Hello, my name is Christopher Roberts. I am a trustworthy individual. I kindly request you to go to my websites contact page and send me a message which includes: your full name; your date of birth; a list of your best friends; your holiday snaps from last summer; your mobile number; what TV programs you like; where you work; and what you were doing on Tuesday morning.
Silly request, as nobody will do it (at least I hope they won’t) as I am asking for extremely sensitive, private information.
Let me put a different hat on.
Paul Bulcke here, chief exec of Nestlé. Same request as above, please send me your DOB, New Years party snaps, home address, a list of your favourite films etc.
Again, you probably wouldn’t do this, but stick with me, I am going somewhere…
Hi there, my name is Mark Zuckerberg and I am the founder of Facebook. What about now, what are you going to tell this massive multinational company? Everything?

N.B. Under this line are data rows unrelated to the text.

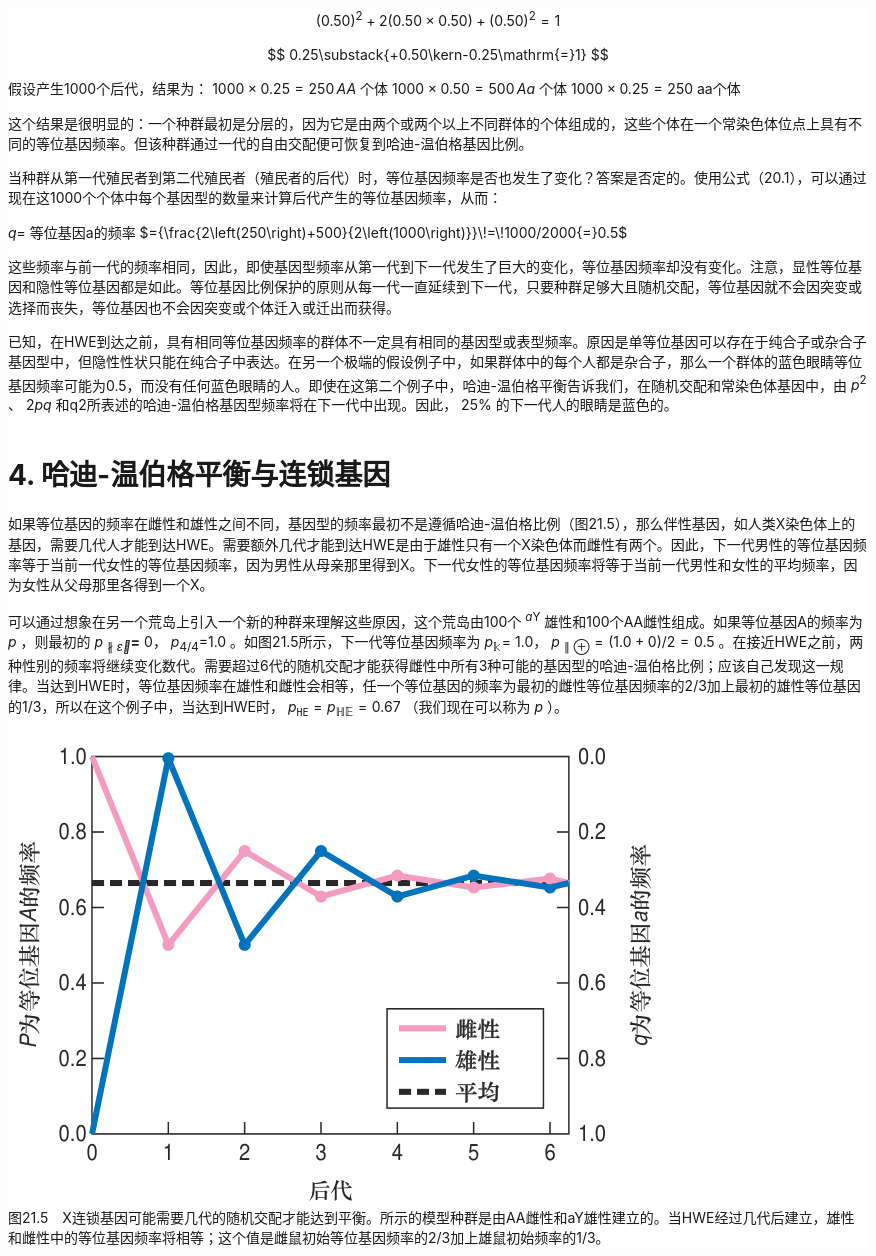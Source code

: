 $$
(0.50)^{2}{+}2(0.50{\times}0.50){+}(0.50)^{2}{=}1
$$  

$$
0.25\substack{+0.50\kern-0.25\mathrm{=}1}
$$  

假设产生1000个后代，结果为： $1000\times0.25{=}250\,A A$ 个体 $1000\times0.50{=}500\,A a$ 个体 $1000\times0.25{=}250$ aa个体  

这个结果是很明显的：一个种群最初是分层的，因为它是由两个或两个以上不同群体的个体组成的，这些个体在一个常染色体位点上具有不同的等位基因频率。但该种群通过一代的自由交配便可恢复到哈迪-温伯格基因比例。  

当种群从第一代殖民者到第二代殖民者（殖民者的后代）时，等位基因频率是否也发生了变化？答案是否定的。使用公式（20.1），可以通过现在这1000个个体中每个基因型的数量来计算后代产生的等位基因频率，从而：  

$q{=}$ 等位基因a的频率 $={\frac{2\left(250\right)+500}{2\left(1000\right)}}\!=\!1000/2000{=}0.5$  

这些频率与前一代的频率相同，因此，即使基因型频率从第一代到下一代发生了巨大的变化，等位基因频率却没有变化。注意，显性等位基因和隐性等位基因都是如此。等位基因比例保护的原则从每一代一直延续到下一代，只要种群足够大且随机交配，等位基因就不会因突变或选择而丧失，等位基因也不会因突变或个体迁入或迁出而获得。  

已知，在HWE到达之前，具有相同等位基因频率的群体不一定具有相同的基因型或表型频率。原因是单等位基因可以存在于纯合子或杂合子基因型中，但隐性性状只能在纯合子中表达。在另一个极端的假设例子中，如果群体中的每个人都是杂合子，那么一个群体的蓝色眼睛等位基因频率可能为0.5，而没有任何蓝色眼睛的人。即使在这第二个例子中，哈迪-温伯格平衡告诉我们，在随机交配和常染色体基因中，由 $p^{2}$ 、 $2p q$ 和q2所表述的哈迪-温伯格基因型频率将在下一代中出现。因此， $25\%$ 的下一代人的眼睛是蓝色的。  

# 4. 哈迪-温伯格平衡与连锁基因  

如果等位基因的频率在雌性和雄性之间不同，基因型的频率最初不是遵循哈迪-温伯格比例（图21.5），那么伴性基因，如人类X染色体上的基因，需要几代人才能到达HWE。需要额外几代才能到达HWE是由于雄性只有一个X染色体而雌性有两个。因此，下一代男性的等位基因频率等于当前一代女性的等位基因频率，因为男性从母亲那里得到X。下一代女性的等位基因频率将等于当前一代男性和女性的平均频率，因为女性从父母那里各得到一个X。  

可以通过想象在另一个荒岛上引入一个新的种群来理解这些原因，这个荒岛由100个 $^{a\mathrm{Y}}$ 雄性和100个AA雌性组成。如果等位基因A的频率为 $p$ ，则最初的 $p_{\nparallel\overleftarrow{\varepsilon}}\mathbf{=}$ 0， $p_{\mathrm{{\scriptscriptstyle4/4}}}\mathrm{{=}}1.0$ 。如图21.5所示，下一代等位基因频率为 $p_{\mathbb{k}}\!=$ 1.0， $p_{\parallel\oplus}{=}(1.0{+}0)/2{=}0.5$ 。在接近HWE之前，两种性别的频率将继续变化数代。需要超过6代的随机交配才能获得雌性中所有3种可能的基因型的哈迪-温伯格比例；应该自己发现这一规律。当达到HWE时，等位基因频率在雄性和雌性会相等，任一个等位基因的频率为最初的雌性等位基因频率的2/3加上最初的雄性等位基因的1/3，所以在这个例子中，当达到HWE时， $p_{\scriptscriptstyle{\mathtt{H E}}}{=}p_{\scriptscriptstyle{\mathbb{H E}}}{=}0.67$ （我们现在可以称为 $p$ ）。  

![](Genetics-FG2G_6ed_Chapter-21_images/Fig-21.8.jpg)  
图21.5　X连锁基因可能需要几代的随机交配才能达到平衡。所示的模型种群是由AA雌性和aY雄性建立的。当HWE经过几代后建立，雄性和雌性中的等位基因频率将相等；这个值是雌鼠初始等位基因频率的2/3加上雄鼠初始频率的1/3。  
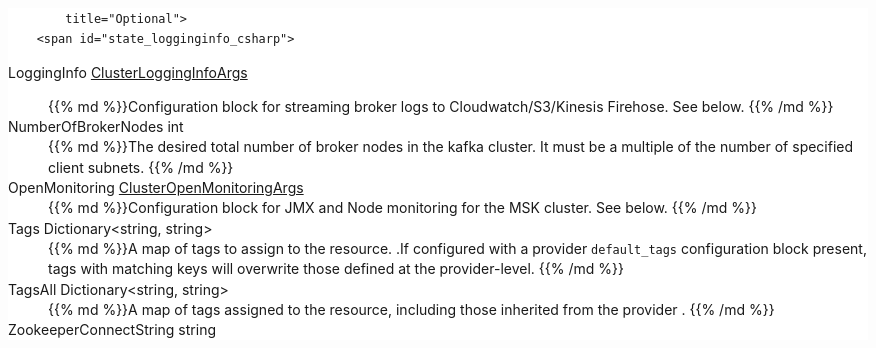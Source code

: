             title="Optional">
        <span id="state_logginginfo_csharp">
<a href="#state_logginginfo_csharp" style="color: inherit; text-decoration: inherit;">Logging<wbr>Info</a>
</span>
        <span class="property-indicator"></span>
        <span class="property-type"><a href="#clusterlogginginfo">Cluster<wbr>Logging<wbr>Info<wbr>Args</a></span>
    </dt>
    <dd>{{% md %}}Configuration block for streaming broker logs to Cloudwatch/S3/Kinesis Firehose. See below.
{{% /md %}}</dd><dt class="property-optional"
            title="Optional">
        <span id="state_numberofbrokernodes_csharp">
<a href="#state_numberofbrokernodes_csharp" style="color: inherit; text-decoration: inherit;">Number<wbr>Of<wbr>Broker<wbr>Nodes</a>
</span>
        <span class="property-indicator"></span>
        <span class="property-type">int</span>
    </dt>
    <dd>{{% md %}}The desired total number of broker nodes in the kafka cluster.  It must be a multiple of the number of specified client subnets.
{{% /md %}}</dd><dt class="property-optional"
            title="Optional">
        <span id="state_openmonitoring_csharp">
<a href="#state_openmonitoring_csharp" style="color: inherit; text-decoration: inherit;">Open<wbr>Monitoring</a>
</span>
        <span class="property-indicator"></span>
        <span class="property-type"><a href="#clusteropenmonitoring">Cluster<wbr>Open<wbr>Monitoring<wbr>Args</a></span>
    </dt>
    <dd>{{% md %}}Configuration block for JMX and Node monitoring for the MSK cluster. See below.
{{% /md %}}</dd><dt class="property-optional"
            title="Optional">
        <span id="state_tags_csharp">
<a href="#state_tags_csharp" style="color: inherit; text-decoration: inherit;">Tags</a>
</span>
        <span class="property-indicator"></span>
        <span class="property-type">Dictionary&lt;string, string&gt;</span>
    </dt>
    <dd>{{% md %}}A map of tags to assign to the resource. .If configured with a provider `default_tags` configuration block present, tags with matching keys will overwrite those defined at the provider-level.
{{% /md %}}</dd><dt class="property-optional"
            title="Optional">
        <span id="state_tagsall_csharp">
<a href="#state_tagsall_csharp" style="color: inherit; text-decoration: inherit;">Tags<wbr>All</a>
</span>
        <span class="property-indicator"></span>
        <span class="property-type">Dictionary&lt;string, string&gt;</span>
    </dt>
    <dd>{{% md %}}A map of tags assigned to the resource, including those inherited from the provider .
{{% /md %}}</dd><dt class="property-optional"
            title="Optional">
        <span id="state_zookeeperconnectstring_csharp">
<a href="#state_zookeeperconnectstring_csharp" style="color: inherit; text-decoration: inherit;">Zookeeper<wbr>Connect<wbr>String</a>
</span>
        <span class="property-indicator"></span>
        <span class="property-type">string</span>
    </dt>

Yes you can set your profile to private, but what does the company Facebook know about you? Pretty much everything – this obviously depends on what you tell it. Mobile phone numbers, holiday snaps, what you ate for dinner yesterday etc. are common things for people to tell Facebook and similar social networking sites, would you not agree?
This sort of data is used in targeting adverts on such sites, so that you are more likely to pay attention to them – is that not an exploitation of your rights?
Have you ever really though about what information you put into Facebook? Yes there are probably laws in most countries to stop Facebook disclosing any of your information, but what if it gets hacked? It’s happened before. Last Wednesdays breakfast may not be that useful, but your name, address and phone number could be very useful to help track you down or set up a bank account in your name.
Who says Facebook has to be hacked, if a rouge employee decides to steel half a million peoples emails, what can you do?
I urge you to seriously contemplate what you tell the internet, as you never know it may one day come back to haunt you.
So what do you think, am I extremely sceptical of social media, or do you believe that we give the internet far too much personal data?